In October 2008, Ambrose Evans-Pritchard, business and economics editor for the Telegraph of London warned that G7 nations may begin following Argentina in forcing privately managed pension funds to be invested in government-issued debt. He specifically included the United States in his statement.
Those private pensioners in Argentina holding government debt in their retirement accounts could not be assured that those bonds would have any meaningful value at their maturity since the Argentine peso was devalued to 29 cents on the dollar.
“Here is a warning to us all,” wrote Evans-Pritchard. “The Argentine state is taking control of the country’s privately managed pension funds in a dramatic move to raise cash.”
He warned that the G7 states “are already acquiring an unhealthy taste for the arbitrary seizure of private property, I notice.”
“It is a foretaste of what might happen across the world as governments discover that tax revenue,” he continued.
The Obama administration is desperately trying to find additional ways to sell government dept cheaply and not raise interest rates since the Treasury needs another $1.4 to $1.5 trillion in new debt to finance the anticipated budget deficit.
Poland confiscated one-half of all its citizens’ private pensions in a effort to cut the nation’s debt, according to a September 2013 report in WND. At that same time Reuters also reported that the Polish Prime Minister, Donald Tusk announced that the government decided to transfer to ZUS, the government pension system, all bond investments in privately owned funds within the state guaranteed system.
The Polish government has – for the time being – allowed private citizens to keep equity investments in the state guaranteed pension system that are approximately half of all the private pension investments.
The change will reduce Polish national debt to about 8 percent of the gross domestic product, according to Polish Finance Minister Jacek Rostowski , and allow the government to resume another round of debt creation by borrowing in international markets.
By nationalizing the bonds held by Polish citizen private retirement accounts—or confiscating as the case may be—the government can circumvent two threshold restrictions that deter it from allowing debt to head up over 50 percent of GDP. A second threshold kicks in when Polish national debt reaches 55 percent of GDP.
This shifting of bonds held in private retirement accounts into ZUS means the government can book the assets on the state balance sheet to offset public debt.

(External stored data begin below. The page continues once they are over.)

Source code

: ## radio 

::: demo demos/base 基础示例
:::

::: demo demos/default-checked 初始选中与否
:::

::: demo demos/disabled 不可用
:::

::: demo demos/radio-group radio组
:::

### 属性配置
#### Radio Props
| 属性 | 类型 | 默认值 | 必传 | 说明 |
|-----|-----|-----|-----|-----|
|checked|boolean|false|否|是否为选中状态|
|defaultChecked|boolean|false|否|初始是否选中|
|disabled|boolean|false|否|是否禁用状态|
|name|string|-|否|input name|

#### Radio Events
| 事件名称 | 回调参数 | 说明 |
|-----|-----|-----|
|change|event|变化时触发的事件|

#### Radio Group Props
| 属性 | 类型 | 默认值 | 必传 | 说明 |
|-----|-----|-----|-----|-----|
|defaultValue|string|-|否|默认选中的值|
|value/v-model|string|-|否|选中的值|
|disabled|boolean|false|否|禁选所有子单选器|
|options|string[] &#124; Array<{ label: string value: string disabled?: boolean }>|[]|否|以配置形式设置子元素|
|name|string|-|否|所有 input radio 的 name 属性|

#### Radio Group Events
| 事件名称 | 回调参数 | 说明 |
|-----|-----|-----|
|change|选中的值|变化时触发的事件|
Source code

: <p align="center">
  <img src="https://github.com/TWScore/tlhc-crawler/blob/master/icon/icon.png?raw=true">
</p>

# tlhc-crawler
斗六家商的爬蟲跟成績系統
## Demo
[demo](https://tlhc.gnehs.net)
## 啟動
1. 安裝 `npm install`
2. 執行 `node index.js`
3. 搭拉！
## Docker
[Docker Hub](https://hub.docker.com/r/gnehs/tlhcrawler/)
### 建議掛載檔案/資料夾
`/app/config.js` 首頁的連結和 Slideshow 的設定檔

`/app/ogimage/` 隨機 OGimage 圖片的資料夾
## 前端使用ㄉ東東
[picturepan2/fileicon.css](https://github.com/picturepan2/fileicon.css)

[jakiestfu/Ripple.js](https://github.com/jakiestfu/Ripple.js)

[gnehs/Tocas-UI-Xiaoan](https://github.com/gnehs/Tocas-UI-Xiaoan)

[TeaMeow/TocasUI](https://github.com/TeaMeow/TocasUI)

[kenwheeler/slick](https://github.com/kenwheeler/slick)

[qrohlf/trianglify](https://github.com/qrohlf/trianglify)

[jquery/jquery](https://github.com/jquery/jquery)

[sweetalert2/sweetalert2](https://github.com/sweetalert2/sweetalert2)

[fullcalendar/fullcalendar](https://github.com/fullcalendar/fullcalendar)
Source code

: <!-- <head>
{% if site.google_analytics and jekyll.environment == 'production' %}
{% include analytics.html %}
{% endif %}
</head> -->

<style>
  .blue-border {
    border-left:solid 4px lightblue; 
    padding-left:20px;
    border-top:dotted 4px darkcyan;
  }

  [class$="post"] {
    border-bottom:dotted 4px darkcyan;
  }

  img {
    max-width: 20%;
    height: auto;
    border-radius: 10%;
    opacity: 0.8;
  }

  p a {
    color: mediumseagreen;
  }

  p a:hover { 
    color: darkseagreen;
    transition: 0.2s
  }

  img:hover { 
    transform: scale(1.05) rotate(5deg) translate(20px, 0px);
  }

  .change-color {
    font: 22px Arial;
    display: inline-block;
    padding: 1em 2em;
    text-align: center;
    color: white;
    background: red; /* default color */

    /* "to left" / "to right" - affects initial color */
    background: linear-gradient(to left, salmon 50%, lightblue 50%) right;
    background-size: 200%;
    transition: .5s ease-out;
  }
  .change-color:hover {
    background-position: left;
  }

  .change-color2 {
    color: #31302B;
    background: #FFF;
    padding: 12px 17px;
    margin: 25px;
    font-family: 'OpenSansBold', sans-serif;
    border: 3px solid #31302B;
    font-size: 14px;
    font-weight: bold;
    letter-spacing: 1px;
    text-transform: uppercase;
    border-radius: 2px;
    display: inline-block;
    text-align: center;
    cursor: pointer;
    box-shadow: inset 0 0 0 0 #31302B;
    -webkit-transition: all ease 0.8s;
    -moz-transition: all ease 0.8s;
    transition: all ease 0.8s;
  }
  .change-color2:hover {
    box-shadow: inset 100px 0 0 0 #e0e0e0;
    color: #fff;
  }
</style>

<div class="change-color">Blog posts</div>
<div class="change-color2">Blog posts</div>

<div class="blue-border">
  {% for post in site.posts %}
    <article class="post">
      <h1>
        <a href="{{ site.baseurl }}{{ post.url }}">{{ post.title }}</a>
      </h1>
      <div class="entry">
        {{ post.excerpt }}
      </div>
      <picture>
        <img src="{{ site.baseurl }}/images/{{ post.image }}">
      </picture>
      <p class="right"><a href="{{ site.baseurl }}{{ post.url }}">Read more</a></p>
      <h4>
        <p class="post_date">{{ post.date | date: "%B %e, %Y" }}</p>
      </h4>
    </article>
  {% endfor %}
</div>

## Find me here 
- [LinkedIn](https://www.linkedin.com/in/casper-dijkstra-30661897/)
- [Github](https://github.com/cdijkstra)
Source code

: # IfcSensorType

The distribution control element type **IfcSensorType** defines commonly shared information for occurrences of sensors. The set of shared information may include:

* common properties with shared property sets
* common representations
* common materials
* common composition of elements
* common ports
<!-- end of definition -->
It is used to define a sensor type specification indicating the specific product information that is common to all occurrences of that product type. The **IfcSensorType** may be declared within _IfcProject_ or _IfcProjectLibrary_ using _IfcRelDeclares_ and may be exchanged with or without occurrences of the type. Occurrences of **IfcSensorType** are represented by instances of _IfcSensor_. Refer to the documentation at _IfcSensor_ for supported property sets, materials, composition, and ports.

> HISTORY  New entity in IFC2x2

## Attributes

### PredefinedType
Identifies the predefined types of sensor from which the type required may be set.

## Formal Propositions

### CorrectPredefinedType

This move allows the government to borrow and spend more, reports Reuters.
As is becoming all too familiar in the European Union, Poland is dealing with slowing economic growth, a poor job market and declining tax revenues. The country has been forced to borrow to maintain its large social welfare system without imposing austerity measures.
Shock and dismay was the international reaction in the private investment market.
Poland’s plan comes after a similar move by the Mediterranean island of Cyprus where the government confiscated 10 percent of the amount in all bank accounts in an attempt to raise 6 billion Euros. This was done to meet a condition set by international bankers and the International Monetary Fund to finalize a Eurozone bailout.